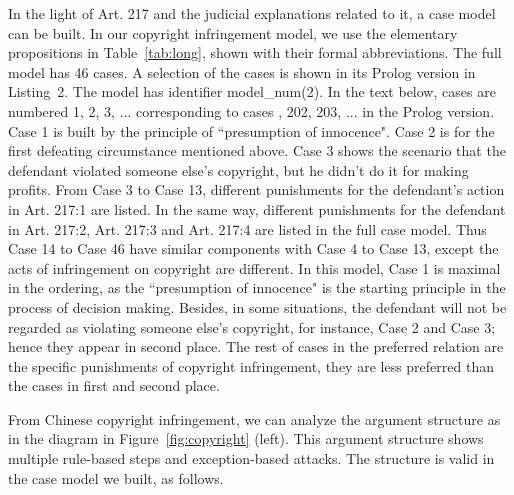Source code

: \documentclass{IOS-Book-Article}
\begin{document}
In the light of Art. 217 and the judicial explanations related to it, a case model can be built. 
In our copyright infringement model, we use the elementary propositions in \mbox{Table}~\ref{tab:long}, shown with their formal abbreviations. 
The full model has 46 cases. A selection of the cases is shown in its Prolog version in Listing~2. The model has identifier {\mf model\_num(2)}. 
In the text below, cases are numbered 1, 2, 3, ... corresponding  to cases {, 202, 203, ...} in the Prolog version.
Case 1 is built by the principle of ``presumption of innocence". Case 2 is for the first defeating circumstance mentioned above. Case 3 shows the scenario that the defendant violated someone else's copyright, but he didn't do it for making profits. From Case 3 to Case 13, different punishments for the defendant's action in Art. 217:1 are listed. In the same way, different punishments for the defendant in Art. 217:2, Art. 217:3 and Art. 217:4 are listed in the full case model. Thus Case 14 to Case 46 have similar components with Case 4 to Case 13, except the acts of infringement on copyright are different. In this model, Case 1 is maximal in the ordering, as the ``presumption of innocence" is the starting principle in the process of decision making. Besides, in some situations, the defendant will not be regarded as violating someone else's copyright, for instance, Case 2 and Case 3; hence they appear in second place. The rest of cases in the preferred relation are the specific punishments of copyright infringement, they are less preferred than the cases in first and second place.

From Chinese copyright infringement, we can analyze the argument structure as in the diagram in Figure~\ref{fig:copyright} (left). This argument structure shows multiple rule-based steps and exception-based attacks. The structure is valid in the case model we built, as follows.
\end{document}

--

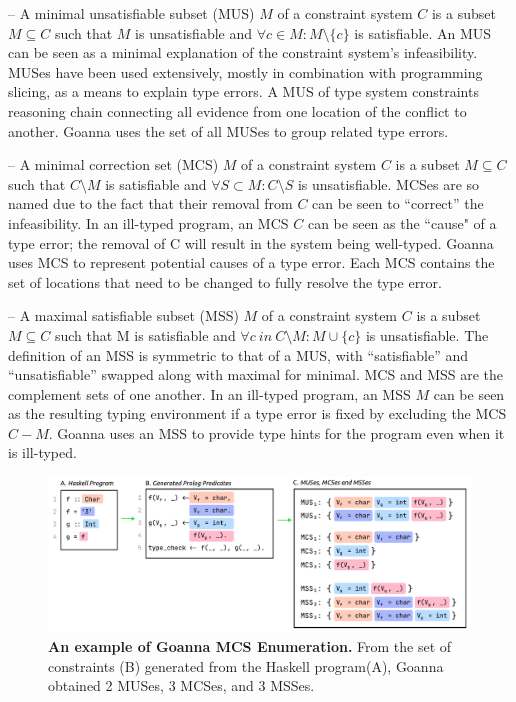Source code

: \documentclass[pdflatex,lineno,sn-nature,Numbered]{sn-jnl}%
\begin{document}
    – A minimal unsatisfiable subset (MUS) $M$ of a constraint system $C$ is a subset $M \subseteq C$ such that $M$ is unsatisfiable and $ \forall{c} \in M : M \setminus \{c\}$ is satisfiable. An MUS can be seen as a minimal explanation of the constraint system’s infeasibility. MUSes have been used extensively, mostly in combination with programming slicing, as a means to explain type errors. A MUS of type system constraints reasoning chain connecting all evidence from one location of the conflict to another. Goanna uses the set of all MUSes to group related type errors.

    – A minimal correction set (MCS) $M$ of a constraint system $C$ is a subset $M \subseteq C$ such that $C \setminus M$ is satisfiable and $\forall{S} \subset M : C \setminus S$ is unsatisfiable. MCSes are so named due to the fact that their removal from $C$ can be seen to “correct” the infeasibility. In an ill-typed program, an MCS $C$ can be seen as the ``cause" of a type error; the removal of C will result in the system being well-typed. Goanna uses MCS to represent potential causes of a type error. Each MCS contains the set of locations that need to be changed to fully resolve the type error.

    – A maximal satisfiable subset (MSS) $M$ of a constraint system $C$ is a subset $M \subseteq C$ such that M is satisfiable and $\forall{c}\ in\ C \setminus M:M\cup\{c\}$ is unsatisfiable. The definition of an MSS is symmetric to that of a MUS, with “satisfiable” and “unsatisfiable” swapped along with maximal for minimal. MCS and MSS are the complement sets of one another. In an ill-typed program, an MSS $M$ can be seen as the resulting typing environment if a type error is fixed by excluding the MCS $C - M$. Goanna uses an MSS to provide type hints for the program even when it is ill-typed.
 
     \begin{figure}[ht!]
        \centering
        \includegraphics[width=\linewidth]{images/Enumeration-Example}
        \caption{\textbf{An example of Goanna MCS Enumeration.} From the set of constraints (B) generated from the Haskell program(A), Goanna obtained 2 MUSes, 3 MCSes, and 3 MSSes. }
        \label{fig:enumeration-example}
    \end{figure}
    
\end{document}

▶ [Requirement]
Whenever a line in the records above contains the string "constraints", copy that line.

▶ [Written reply]
    – A minimal unsatisfiable subset (MUS) $M$ of a constraint system $C$ is a subset $M \subseteq C$ such that $M$ is unsatisfiable and $ \forall{c} \in M : M \setminus \{c\}$ is satisfiable. An MUS can be seen as a minimal explanation of the constraint system’s infeasibility. MUSes have been used extensively, mostly in combination with programming slicing, as a means to explain type errors. A MUS of type system constraints reasoning chain connecting all evidence from one location of the conflict to another. Goanna uses the set of all MUSes to group related type errors.
        \caption{\textbf{An example of Goanna MCS Enumeration.} From the set of constraints (B) generated from the Haskell program(A), Goanna obtained 2 MUSes, 3 MCSes, and 3 MSSes. }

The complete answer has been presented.